For example, Mollie is absolutely terrified of one particular man up the road (long story), and that has transgressed into any man that looks like that one particular man. Unfortunately, one of our friends looks like this man. So everytime he comes around (once every couple of months or so, not enough for her to get over herself), she will bark (sounds aggressive to others, frightened to me), keep her distance but is always in his near vicinity totally focused on him. She'll even lunge at him if he tries to force the issue, even with treats, she hasn't tried to bite, will maybe show her teeth if he doesn't back off. (I nipped that in the bud after the first time).
The only thing that works is when I force the guy to absolutely ignore her. I discovered that if he looks Mol in the eye, it seems threatening to her. So, now when he steps foot in the door, he's told not to look at her, (he's pig headed) not to talk to her and definitely not to touch her. I give him some nice treats that, without looking, he just tosses gently in her direction.

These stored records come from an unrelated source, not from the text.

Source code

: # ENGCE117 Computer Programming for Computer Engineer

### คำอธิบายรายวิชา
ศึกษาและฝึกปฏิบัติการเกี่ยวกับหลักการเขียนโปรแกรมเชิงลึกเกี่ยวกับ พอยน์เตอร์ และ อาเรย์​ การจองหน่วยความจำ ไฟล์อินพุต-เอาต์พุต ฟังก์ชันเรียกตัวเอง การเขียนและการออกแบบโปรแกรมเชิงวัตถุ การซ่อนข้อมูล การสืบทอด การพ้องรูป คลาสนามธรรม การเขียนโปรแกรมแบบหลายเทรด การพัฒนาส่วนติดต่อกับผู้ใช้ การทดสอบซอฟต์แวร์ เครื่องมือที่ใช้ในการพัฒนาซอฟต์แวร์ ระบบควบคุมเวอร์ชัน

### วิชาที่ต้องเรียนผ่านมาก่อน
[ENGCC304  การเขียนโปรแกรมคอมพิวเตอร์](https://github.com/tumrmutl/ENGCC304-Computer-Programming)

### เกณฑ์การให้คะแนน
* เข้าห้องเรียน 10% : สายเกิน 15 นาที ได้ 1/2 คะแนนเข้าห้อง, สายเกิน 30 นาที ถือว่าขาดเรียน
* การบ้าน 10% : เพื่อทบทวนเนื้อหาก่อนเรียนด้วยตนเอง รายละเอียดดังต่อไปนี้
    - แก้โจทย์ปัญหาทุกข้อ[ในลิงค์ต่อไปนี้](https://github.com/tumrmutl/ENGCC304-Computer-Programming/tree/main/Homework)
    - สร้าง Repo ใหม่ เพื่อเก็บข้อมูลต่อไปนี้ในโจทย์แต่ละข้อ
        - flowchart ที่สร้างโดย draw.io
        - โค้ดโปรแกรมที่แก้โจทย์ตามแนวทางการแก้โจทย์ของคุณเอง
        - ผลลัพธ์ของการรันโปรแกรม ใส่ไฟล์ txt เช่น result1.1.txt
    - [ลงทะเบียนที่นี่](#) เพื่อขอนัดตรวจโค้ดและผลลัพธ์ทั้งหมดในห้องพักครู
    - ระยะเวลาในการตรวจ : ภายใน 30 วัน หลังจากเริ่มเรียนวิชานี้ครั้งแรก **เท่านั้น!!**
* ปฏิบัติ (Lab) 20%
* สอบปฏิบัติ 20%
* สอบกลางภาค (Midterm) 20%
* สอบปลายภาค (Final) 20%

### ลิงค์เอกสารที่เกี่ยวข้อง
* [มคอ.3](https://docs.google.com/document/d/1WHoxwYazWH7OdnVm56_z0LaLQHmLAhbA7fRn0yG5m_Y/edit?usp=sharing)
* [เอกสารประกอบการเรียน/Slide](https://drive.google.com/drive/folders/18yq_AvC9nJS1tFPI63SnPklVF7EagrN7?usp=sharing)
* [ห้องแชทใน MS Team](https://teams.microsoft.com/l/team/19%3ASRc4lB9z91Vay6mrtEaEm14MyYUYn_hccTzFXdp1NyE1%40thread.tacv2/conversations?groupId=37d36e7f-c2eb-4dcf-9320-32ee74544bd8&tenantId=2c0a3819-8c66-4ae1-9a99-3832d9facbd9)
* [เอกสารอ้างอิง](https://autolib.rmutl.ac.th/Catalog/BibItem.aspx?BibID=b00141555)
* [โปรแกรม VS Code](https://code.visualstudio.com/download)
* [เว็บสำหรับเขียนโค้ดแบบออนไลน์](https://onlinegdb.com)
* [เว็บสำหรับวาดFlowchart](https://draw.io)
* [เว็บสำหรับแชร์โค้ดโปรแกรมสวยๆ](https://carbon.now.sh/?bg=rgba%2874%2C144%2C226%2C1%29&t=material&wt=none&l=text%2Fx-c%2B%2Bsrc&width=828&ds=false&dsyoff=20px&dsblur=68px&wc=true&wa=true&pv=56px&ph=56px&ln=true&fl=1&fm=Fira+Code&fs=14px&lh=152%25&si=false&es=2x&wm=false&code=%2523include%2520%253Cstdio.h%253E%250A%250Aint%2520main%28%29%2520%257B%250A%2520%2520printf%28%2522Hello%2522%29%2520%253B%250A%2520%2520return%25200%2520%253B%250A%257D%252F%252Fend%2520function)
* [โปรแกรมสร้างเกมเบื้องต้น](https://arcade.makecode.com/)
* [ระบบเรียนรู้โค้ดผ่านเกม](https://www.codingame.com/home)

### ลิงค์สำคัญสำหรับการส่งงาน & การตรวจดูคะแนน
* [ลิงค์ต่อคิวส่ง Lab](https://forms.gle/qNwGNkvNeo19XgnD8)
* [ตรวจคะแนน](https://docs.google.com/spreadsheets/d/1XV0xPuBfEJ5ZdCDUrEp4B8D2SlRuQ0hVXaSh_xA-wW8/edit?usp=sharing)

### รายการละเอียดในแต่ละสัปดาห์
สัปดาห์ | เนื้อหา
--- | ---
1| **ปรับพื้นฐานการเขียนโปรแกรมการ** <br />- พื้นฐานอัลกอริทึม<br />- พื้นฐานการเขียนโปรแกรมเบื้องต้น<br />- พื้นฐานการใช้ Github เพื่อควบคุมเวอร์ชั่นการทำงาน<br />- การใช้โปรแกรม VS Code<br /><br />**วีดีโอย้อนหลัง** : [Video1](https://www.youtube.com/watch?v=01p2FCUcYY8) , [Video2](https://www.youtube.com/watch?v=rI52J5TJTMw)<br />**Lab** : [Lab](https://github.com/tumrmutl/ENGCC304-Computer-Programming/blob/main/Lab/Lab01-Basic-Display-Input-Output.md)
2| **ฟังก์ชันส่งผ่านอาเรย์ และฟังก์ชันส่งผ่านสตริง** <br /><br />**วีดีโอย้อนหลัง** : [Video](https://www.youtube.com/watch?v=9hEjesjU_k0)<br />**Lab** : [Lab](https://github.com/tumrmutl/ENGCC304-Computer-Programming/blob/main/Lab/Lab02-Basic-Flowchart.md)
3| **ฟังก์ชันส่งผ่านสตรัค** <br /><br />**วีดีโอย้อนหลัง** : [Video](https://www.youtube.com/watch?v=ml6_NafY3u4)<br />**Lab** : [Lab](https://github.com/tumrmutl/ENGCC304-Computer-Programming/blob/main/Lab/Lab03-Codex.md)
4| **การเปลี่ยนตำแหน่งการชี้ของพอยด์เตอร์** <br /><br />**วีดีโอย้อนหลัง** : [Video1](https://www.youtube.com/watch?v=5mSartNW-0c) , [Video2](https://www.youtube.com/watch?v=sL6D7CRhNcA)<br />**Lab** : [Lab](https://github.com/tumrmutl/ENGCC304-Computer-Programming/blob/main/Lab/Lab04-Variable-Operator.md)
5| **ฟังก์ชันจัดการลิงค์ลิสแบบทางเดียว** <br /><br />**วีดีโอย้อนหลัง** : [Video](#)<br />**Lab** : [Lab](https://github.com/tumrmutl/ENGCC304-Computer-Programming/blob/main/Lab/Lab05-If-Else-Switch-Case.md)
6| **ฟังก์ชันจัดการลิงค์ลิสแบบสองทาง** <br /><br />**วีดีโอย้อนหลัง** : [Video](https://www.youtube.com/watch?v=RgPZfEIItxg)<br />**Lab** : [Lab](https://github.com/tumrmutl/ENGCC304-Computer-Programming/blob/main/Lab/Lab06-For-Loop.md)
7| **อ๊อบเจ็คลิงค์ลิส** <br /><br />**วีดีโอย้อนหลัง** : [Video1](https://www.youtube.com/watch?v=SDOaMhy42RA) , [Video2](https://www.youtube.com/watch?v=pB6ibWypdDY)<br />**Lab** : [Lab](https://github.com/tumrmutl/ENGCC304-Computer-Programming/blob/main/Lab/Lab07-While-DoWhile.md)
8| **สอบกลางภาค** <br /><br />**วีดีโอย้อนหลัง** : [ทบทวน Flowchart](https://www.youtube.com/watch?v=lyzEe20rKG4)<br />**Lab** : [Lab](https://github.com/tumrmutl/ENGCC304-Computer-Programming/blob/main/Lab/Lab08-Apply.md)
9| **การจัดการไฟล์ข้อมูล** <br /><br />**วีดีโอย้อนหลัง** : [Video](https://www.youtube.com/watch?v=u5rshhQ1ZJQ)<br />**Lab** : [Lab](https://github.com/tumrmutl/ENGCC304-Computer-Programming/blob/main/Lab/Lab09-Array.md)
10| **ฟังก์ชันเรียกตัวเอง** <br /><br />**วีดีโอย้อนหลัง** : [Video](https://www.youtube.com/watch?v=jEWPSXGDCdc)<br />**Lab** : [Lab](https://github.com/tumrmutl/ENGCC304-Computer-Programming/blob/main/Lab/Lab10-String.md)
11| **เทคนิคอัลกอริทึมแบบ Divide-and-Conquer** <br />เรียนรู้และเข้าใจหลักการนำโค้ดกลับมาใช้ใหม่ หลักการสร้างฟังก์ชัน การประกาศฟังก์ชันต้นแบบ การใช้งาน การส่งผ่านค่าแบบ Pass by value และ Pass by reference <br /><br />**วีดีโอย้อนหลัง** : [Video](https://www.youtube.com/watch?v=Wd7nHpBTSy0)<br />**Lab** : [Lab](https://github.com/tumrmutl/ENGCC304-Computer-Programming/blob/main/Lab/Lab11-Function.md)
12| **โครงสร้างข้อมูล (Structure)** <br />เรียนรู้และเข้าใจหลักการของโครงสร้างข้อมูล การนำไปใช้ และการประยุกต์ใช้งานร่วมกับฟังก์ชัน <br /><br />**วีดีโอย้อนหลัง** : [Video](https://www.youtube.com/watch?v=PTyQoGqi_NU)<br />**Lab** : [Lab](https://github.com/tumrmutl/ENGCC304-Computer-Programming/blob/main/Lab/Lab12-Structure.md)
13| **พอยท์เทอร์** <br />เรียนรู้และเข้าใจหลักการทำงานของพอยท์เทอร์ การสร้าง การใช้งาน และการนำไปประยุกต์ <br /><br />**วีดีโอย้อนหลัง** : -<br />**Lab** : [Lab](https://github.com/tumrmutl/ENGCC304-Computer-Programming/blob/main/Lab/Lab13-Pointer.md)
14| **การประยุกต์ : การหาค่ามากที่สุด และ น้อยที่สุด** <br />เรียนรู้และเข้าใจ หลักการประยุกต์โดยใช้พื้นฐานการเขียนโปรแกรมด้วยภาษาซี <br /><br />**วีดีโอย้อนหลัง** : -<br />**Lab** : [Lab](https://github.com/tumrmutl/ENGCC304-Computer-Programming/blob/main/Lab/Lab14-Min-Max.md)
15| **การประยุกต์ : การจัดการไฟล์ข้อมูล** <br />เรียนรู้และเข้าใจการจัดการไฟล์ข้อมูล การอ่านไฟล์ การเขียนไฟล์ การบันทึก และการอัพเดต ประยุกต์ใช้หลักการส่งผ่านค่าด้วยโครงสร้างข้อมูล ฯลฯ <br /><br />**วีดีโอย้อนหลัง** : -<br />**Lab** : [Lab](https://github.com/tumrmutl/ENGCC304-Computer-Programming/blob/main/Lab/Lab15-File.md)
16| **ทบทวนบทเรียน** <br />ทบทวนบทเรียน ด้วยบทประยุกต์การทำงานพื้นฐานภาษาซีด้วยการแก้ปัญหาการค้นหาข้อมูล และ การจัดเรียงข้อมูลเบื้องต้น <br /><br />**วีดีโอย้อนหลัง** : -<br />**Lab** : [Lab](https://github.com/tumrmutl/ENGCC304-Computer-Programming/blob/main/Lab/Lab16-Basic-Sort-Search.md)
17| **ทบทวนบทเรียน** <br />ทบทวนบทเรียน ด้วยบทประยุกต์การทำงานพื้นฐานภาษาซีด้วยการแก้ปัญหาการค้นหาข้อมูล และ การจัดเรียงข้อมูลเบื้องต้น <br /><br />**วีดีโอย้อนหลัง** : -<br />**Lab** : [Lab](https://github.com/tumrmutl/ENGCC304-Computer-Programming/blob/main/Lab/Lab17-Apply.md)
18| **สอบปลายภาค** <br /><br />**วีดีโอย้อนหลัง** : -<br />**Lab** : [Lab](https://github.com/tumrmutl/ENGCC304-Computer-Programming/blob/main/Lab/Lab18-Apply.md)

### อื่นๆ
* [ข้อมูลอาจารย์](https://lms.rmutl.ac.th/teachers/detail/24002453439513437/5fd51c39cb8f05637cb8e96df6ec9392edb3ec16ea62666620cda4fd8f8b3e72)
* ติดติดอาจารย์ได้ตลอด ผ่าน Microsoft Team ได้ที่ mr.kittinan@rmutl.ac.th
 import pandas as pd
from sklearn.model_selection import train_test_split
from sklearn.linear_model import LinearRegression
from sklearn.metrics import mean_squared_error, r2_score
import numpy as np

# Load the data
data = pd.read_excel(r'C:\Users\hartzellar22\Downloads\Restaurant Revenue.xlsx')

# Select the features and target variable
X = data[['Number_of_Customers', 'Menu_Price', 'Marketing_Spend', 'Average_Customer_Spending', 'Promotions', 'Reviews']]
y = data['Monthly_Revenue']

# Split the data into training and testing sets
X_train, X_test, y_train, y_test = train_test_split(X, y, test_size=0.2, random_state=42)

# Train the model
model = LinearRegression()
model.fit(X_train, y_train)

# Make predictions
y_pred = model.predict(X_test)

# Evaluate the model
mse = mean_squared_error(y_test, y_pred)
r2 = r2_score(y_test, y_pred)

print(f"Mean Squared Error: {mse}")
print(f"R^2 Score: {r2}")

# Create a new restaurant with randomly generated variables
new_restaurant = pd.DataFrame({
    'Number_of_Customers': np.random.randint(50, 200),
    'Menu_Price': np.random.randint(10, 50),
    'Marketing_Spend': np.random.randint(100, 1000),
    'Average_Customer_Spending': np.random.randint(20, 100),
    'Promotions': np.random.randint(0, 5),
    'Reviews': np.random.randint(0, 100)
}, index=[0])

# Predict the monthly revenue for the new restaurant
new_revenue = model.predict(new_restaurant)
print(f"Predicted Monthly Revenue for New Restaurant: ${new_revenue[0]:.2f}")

And, I'll tell you what, what a difference. She'll come up to him and as long as he doesn't look her directly in the eye, she'll actually take treats and lick his leg or arm or whatever.
Knowing cattle dogs, it doesn't really sound like this dog is being aggressive to me, it sounds like it is frightened, just needing to very slowly build trust.
Hope it works out ok in the end, actually, knowing you and your family Kelley, I'm sure it will.


----------